The Littlest Outlaw is a 1955 drama film produced by Walt Disney and released by Buena Vista Distribution on December 22. It was directed by Roberto Gavaldón and written by Larry Lansburgh (story), and Bill Walsh (screenplay).

It starred Pedro Armendáriz as Gen. Torres, Joseph Calleia as the Padre, and Andrés Velázquez as Pablito.

== Plot ==
Little Pablito is the ten-year-old stepson of a cruel horse trainer. The trainer is responsible for training a Mexican general's horse to jump for the grand race. The trainer's methods cause the horse to become afraid of jumping and the general orders the animal's death.

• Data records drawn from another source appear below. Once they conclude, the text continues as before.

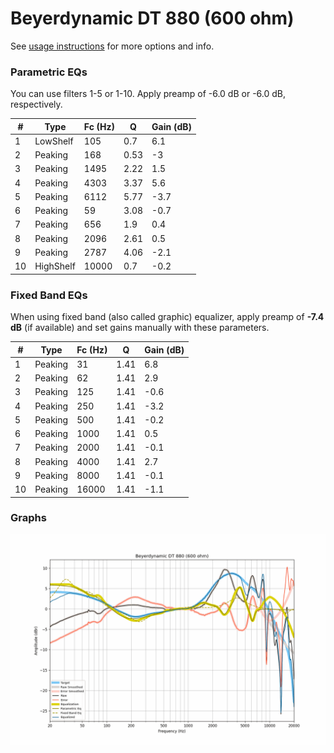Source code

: # Beyerdynamic DT 880 (600 ohm)
See [usage instructions](https://github.com/jaakkopasanen/AutoEq#usage) for more options and info.

### Parametric EQs
You can use filters 1-5 or 1-10. Apply preamp of -6.0 dB or -6.0 dB, respectively.

|   # | Type      |   Fc (Hz) |    Q |   Gain (dB) |
|-----|-----------|-----------|------|-------------|
|   1 | LowShelf  |       105 | 0.7  |         6.1 |
|   2 | Peaking   |       168 | 0.53 |        -3   |
|   3 | Peaking   |      1495 | 2.22 |         1.5 |
|   4 | Peaking   |      4303 | 3.37 |         5.6 |
|   5 | Peaking   |      6112 | 5.77 |        -3.7 |
|   6 | Peaking   |        59 | 3.08 |        -0.7 |
|   7 | Peaking   |       656 | 1.9  |         0.4 |
|   8 | Peaking   |      2096 | 2.61 |         0.5 |
|   9 | Peaking   |      2787 | 4.06 |        -2.1 |
|  10 | HighShelf |     10000 | 0.7  |        -0.2 |

### Fixed Band EQs
When using fixed band (also called graphic) equalizer, apply preamp of **-7.4 dB** (if available) and set gains manually with these parameters.

|   # | Type    |   Fc (Hz) |    Q |   Gain (dB) |
|-----|---------|-----------|------|-------------|
|   1 | Peaking |        31 | 1.41 |         6.8 |
|   2 | Peaking |        62 | 1.41 |         2.9 |
|   3 | Peaking |       125 | 1.41 |        -0.6 |
|   4 | Peaking |       250 | 1.41 |        -3.2 |
|   5 | Peaking |       500 | 1.41 |        -0.2 |
|   6 | Peaking |      1000 | 1.41 |         0.5 |
|   7 | Peaking |      2000 | 1.41 |        -0.1 |
|   8 | Peaking |      4000 | 1.41 |         2.7 |
|   9 | Peaking |      8000 | 1.41 |        -0.1 |
|  10 | Peaking |     16000 | 1.41 |        -1.1 |

### Graphs
![](./Beyerdynamic%20DT%20880%20(600%20ohm).png)
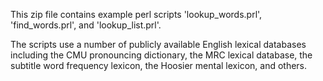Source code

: This zip file contains example perl scripts 'lookup_words.prl', 'find_words.prl', and 'lookup_list.prl'.  

The scripts use a number of publicly available English lexical databases including the CMU pronouncing dictionary, the MRC 
lexical database, the subtitle word frequency lexicon, the Hoosier mental lexicon, and others.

Pablito runs away with the horse, becoming a fugitive. He travels throughout Mexico encountering several fugitives and a priest who tries to help.

== Cast ==
- Pedro Armendáriz as Gen. Torres
- Joseph Calleia as Padre
- Rodolfo Acosta as Chato
- Andrés Velázquez as Pablito
- Laila Maley as Celita
- Pepe Ortiz as Himself
- Gilberto González as Tiger
- José Torvay as Vulture
- Jorge Treviño as Barber
- José Ángel Espinoza as Señor Garcia
- Enriqueta Zazueta as Señora Garcia
- Irving Lee as Gypsy
- Carlos Ortigoza as Doctor
- Margarito Luna as Silvestre
- Ricardo Gonzáles as Marcos

== Production ==
Larry Lansburgh had been at the Walt Disney Studios for approximately 10 years when he submitted the story treatment for The Littlest Outlaw. At the time, Lansburgh had directed several short films for Disney, mostly simple stories about animals. Bill Walsh expanded the treatment into a screenplay and Lansburgh was retained as producer.

The entire film was shot in Mexico, mostly around San Miguel Allende, with a bilingual English/Spanish cast. Because of this, the film was shot twice, once in English and once in Spanish, enabling it to be released directly into Spanish-speaking markets without the usual dubbing process.

== Reception ==
The Littlest Outlaw received a mildly critical reception. Variety spoke well of the child star Andres Velasquez, but most critics dismissed the film as a routine affair.